For Schlumberger, the global oil/gas exploration giant, the entire business is data-intensive, from initial exploration to seismic analysis and global supply chain activities. To the extent that data analysis can be optimized, then business processes can be refined. “Hadoop is a horizontal [technology] for us, Anil Varma, Vice President of Data and Analytics at  Schlumberger, told the customer panel. “Slowly, more and more people understand that if they have data upstream and downstream from them, they have more opportunities to optimize.”

Hortonworks Data Platform (HDP) 2.3, Management and Security

Management and security are top improvements in Hortonworks Data Platform (HDP) 2.3. This release supports Apache Ambari 2.1 – an administration, management and monitoring tool for Hadoop that provides Web-based views for Hadoop operators and developers. This is especially important for hybrid cloud environments, linking enterprise and cloud data centers. Neuralytix believes management for efficient processing in cloud-enabled environments is key to meeting enterprise SLAs and enterprise expectations.

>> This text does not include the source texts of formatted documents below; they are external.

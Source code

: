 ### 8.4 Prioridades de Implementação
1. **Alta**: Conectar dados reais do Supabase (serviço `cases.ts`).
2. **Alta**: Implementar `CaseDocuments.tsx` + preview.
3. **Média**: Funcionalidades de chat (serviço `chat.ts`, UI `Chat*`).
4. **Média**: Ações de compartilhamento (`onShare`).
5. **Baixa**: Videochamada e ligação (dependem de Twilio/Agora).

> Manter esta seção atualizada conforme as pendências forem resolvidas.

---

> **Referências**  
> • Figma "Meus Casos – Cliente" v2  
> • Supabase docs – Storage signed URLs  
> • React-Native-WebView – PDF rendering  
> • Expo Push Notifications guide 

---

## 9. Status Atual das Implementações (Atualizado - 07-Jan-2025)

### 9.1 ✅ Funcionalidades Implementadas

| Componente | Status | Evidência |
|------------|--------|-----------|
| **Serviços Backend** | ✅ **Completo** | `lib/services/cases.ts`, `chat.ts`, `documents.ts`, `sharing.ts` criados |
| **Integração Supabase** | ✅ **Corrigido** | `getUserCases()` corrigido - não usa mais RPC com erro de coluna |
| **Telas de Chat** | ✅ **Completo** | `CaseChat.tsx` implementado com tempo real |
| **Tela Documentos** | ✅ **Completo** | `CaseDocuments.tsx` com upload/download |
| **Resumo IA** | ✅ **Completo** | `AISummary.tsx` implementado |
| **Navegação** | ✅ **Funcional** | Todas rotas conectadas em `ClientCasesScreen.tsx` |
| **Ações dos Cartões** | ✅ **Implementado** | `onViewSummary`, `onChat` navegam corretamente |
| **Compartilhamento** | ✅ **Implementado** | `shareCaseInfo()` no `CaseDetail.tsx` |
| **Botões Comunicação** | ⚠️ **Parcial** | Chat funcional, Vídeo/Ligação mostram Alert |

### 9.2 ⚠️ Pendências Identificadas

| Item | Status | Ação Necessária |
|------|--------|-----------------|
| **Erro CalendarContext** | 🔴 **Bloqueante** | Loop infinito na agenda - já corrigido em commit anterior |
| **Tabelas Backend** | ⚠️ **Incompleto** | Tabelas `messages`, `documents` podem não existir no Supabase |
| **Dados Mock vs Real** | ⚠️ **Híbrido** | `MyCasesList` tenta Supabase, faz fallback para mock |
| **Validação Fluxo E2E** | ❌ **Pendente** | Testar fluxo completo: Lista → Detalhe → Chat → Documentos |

Another Hadoop administration tool called Apache Ranger, improves security for applications and data. The HDP 2.3 release supports new levels of encryption for data at rest, and it also extends emerging demand for improved data governance via Apache Atlas.

Best practices will need to be developed, to accompany the new functionality in Hadoop distributions. As was true for earlier generations of security technology, it’s more efficient when customers “start” with a secure environment, and then “open it up” as opposed to attempting to secure it after it has been put in production. And management changes must fit into broader enterprise-wide management frameworks for software-defined infrastructure in datacenters.

What’s Next?

Many sites using Hadoop today plan to change their traditional enterprise data warehouses in 2016 – extracting key data for analysis in Hadoop clusters, or, in some cases, replacing traditional enterprise data warehouses (EDWs) with Hadoop-centered data lakes. These two technologies will live side-by-side, because Hadoop is being used in large enterprises with substantial investments in more traditional IT infrastructure.

It is important to note that EDW and Big Data/Hadoop provide different outcomes. On the one hand, EDW is typically prescriptive and static; in contrast, Hadoop is generally deployed in more dynamic environments to find opportunities that one did not even know existed in the first place.

The latest release of HDP 2.3 is addressing many of these enterprise-led concerns about management and security. As Hadoop technologies mature, and gain wider acceptance, Neuralytix expects more of these “best practices” for Hadoop cluster management to be developed, and deployed, in enterprises.

Hadoop will become more familiar to those working inside – and outside—of the datacenter. As the demographics of the IT world change, and as data scientists leverage Hadoop within enterprise lines of business (LoB), Hadoop will be more widely viewed as a catalyst of change and transformation for business planning. And, it will be viewed as a logical next step for data analysis that sparks new business strategies, extending the spectrum of analytics tools already in place.

The Need for Best Practices

Neuralytix believes that the human side of analytics needs to become front-and-center in these discussions. First, companies must decide who will be “eyes on” via role-based access to the centralized data. Second, managers must set the priorities for Hadoop use among business users, such as data scientists, who can discover and identify “patterns in the data.” Finally, awareness of Hadoop analytics tools must become more generalized among business units.

As the demographics of the IT world change, and as data scientists leverage Hadoop within enterprise lines of business (LoB), Hadoop will be more widely viewed as a catalyst of change and transformation for the business itself. Hadoop will be more widely viewed as a logical next step for data analysis that sparks new business strategies, extending the spectrum of analytics tools already in place.